Detail in the objective-overlap discriminator (pre-registration + result §12).

Hypothesis · tested · falsified · re-aimed

We took the split to a resistant body. It wasn't resistant. So we build one that is.

The hypothesis was falsifiable, so we falsified it. The separation measured here is marginal only because the 2D-fluid attractor is low-dimensional — the signature nearly reconstructs the whole state, so there is little "state" for the decision to be unobservable from. The test was to carry the same reconstruction measure (does the low-dimensional shadow rebuild the full state?) to a substrate whose body genuinely resists its shadow. The candidate was Mesa's entangled, decomposition-resistant 5-dimensional net.7 subspace.

It came back marginal too. Ported directly, the measure showed the 256-wide net.7 is effectively ~2-dimensional — it is a function of a six-number observation — so the 5D shadow reconstructs ~99% of it. Mesa is sharp on a different axis (its subspace resists being decomposed into simpler features), but on the state-reconstruction axis this split actually needs, it is marginal, like the fluid. The strongest dynamical-system candidate — a Sabra shell model with a small-scale objective — came back the same. Three for three.

The reason is structural, and it says where to build. A sharp split needs a body that is high-dimensional by construction — not a turbulent cascade that concentrates its content in a few slaved modes, and not a controller whose input is six numbers. That points away from physics substrates and toward a control system whose state is genuinely large. So the next build heads to a language-model substrate — the chat lane — where the body (the model's internal state across a conversation) is high-dimensional by design and the shadow (a maintained ledger) is where we ask whether the same decision-observable-but-state-unobservable split finally turns sharp. This is the measured reason for the pivot, not a result on the model; the high-dim test is still to be scoped and run, and the ∞-dimensional NSE-attractor analogue likewise remains separately hypothesized, cited but not applied.

Falsification Surface

Five named failure modes — what would falsify the coupling claim.

The coupling between Sundog's Postulate-1 discipline and the open Navier-Stokes front is staged on two fronts (a defensible reading leg and a horizon empirical leg) and can fail in five named modes. Each candidate work item declares which modes it attacks.

Next Gate

External PDE reviewer + derived objective selector.

Promotion criteria for the Navier-Stokes ledger require all four of: (a) Front-A vacuity rebutted; (b) runnable Phase-0 deliverable with pre-registered cell set and matched-seed baselines; (c) external-mathematician sanity-check path named; (d) pre-registered failure boundary fixed before numerical reads are interpreted.

The current witness materially advances (a) — a concrete regime-2 witness shows the Postulate-1 reading is non-vacuous on a real substrate — and closes (b) at the procedure-and-execution level. (d) is closed by construction (the cell set, integrator self-test, and verdict-rule completeness are all locked before interpretation). (c) is open and review-gated: an external PDE reviewer pass on Front-A is the next promotion step.
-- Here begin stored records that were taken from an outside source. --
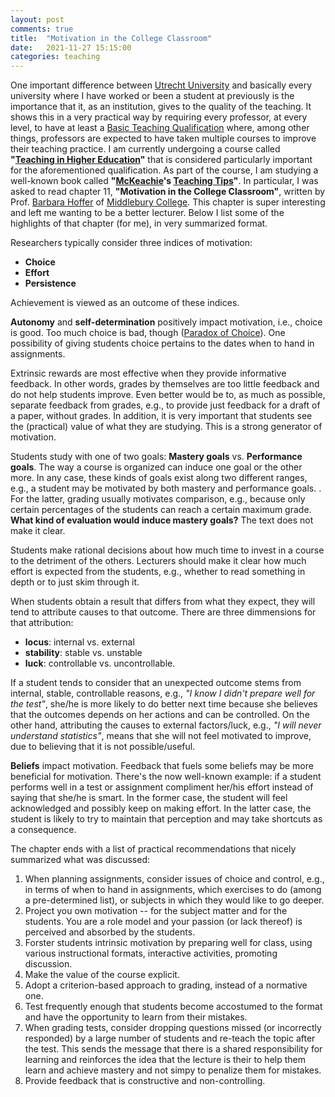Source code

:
 ```yaml
---
layout: post
comments: true
title:  "Motivation in the College Classroom"
date:   2021-11-27 15:15:00
categories: teaching
---
```


One important difference between [Utrecht University](https://www.uu.nl) and basically every university where I have worked or been a student at previously is the importance that it, as an institution, gives to the quality of the teaching. It shows this in a very practical way by requiring every professor, at every level, to have at least a [Basic Teaching Qualification](https://www.uu.nl/en/education/centre-for-academic-teaching/university-teaching-qualification-utq) where, among other things, professors are expected to have taken multiple courses to improve their teaching practice. I am currently undergoing a course called **"[Teaching in Higher Education](https://www.uu.nl/agenda/teaching-in-higher-education-bkoutq-course-in-english)"** that is considered particularly important for the aforementioned qualification. As part of the course, I am studying a well-known book called **"[McKeachie](https://en.wikipedia.org/wiki/Wilbert_J._McKeachie)'s [Teaching Tips](https://www.cengage.uk/shop/isbn/9781133936794)"**. In particular, I was asked to read chapter 11, **"Motivation in the College Classroom"**, written by Prof. [Barbara Hoffer](https://www.middlebury.edu/academics/psych/faculty/node/21411) of [Middlebury College](https://www.middlebury.edu/). This chapter is super interesting and left me wanting to be a better lecturer. Below I list some of the highlights of that chapter (for me), in very summarized format. 

Researchers typically consider three indices of motivation: 
- **Choice**
- **Effort**
- **Persistence**

Achievement is viewed as an outcome of these indices. 

**Autonomy** and **self-determination** positively impact motivation, i.e., choice is good. Too much choice is bad, though ([Paradox of Choice](https://en.wikipedia.org/wiki/The_Paradox_of_Choice)). One possibility of giving students choice pertains to the dates when to hand in assignments. 

Extrinsic rewards are most effective when they provide informative feedback. In other words, grades by themselves are too little feedback and do not help students improve. Even better would be to, as much as possible, separate feedback from grades, e.g., to provide just feedback for a draft of a paper, without grades. In addition, it is very important that students see the (practical) value of what they are studying. This is a strong generator of motivation.

Students study with one of two goals: **Mastery goals** vs. **Performance goals**. The way a course is organized can induce one goal or the other more. In any case, these kinds of goals exist along two different ranges, e.g., a student may be motivated by both mastery and performance goals. . For the latter, grading usually motivates comparison, e.g., because only certain percentages of the students can reach a certain maximum grade. **What kind of evaluation would induce mastery goals?** The text does not make it clear. 

Students make rational decisions about how much time to invest in a course to the detriment of the others. Lecturers should make it clear how much effort is expected from the students, e.g., whether to read something in depth or to just skim through it.

When students obtain a result that differs from what they expect, they will tend to attribute causes to that outcome. There are three dimmensions for that attribution: 
  - **locus**: internal vs. external
  - **stability**: stable vs. unstable
  - **luck**: controllable vs. uncontrollable.

If a student tends to consider that an unexpected outcome stems from internal, stable, controllable reasons, e.g., *"I know I didn't prepare well for the test"*, she/he is more likely to do better next time because she believes that the outcomes depends on her actions and can be controlled. On the other hand, attributing the causes to external factors/luck, e.g., *"I will never understand statistics"*, means that she will not feel motivated to improve, due to believing that it is not possible/useful.

**Beliefs** impact motivation. Feedback that fuels some beliefs may be more beneficial for motivation. There's the now well-known example: if a student performs well in a test or assignment compliment her/his effort instead of saying that she/he is smart. In the former case, the student will feel acknowledged and possibly keep on making effort. In the latter case, the student is likely to try to maintain that perception and may take shortcuts as a consequence. 

The chapter ends with a list of practical recommendations that nicely summarized what was discussed: 

1. When planning assignments, consider issues of choice and control, e.g., in terms of when to hand in assignments, which exercises to do (among a pre-determined list), or subjects in which they would like to go deeper. 
2. Project you own motivation -- for the subject matter and for the students. You are a role model and your passion (or lack thereof) is perceived and absorbed by the students.
3. Forster students intrinsic motivation by preparing well for class, using various instructional formats, interactive activities, promoting discussion. 
4. Make the value of the course explicit.
5. Adopt a criterion-based approach to grading, instead of a normative one.
6. Test frequently enough that students become accostumed to the format and have the opportunity to learn from their mistakes. 
7. When grading tests, consider dropping questions missed (or incorrectly responded) by a large number of students and re-teach the topic after the test. This sends the message that there is a shared responsibility for learning and reinforces the idea that the lecture is their to help them learn and achieve mastery and not simpy to penalize them for mistakes.
8. Provide feedback that is constructive and non-controlling.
The reviewer-facing packet now arrives with the most likely objection — whether the split is merely near-determination — already tested in the open (see Adversarial Robustness, above), so the ask is a focused sanity check, not an open investigation. Final (d) close is coupled to (c). The full twin-state lock receipt and proxy-faithfulness items remain open as part of (c).

Until (c) closes, this page carries the review-gated badge prominently and does not collapse the witness into a positive theorem-facing claim.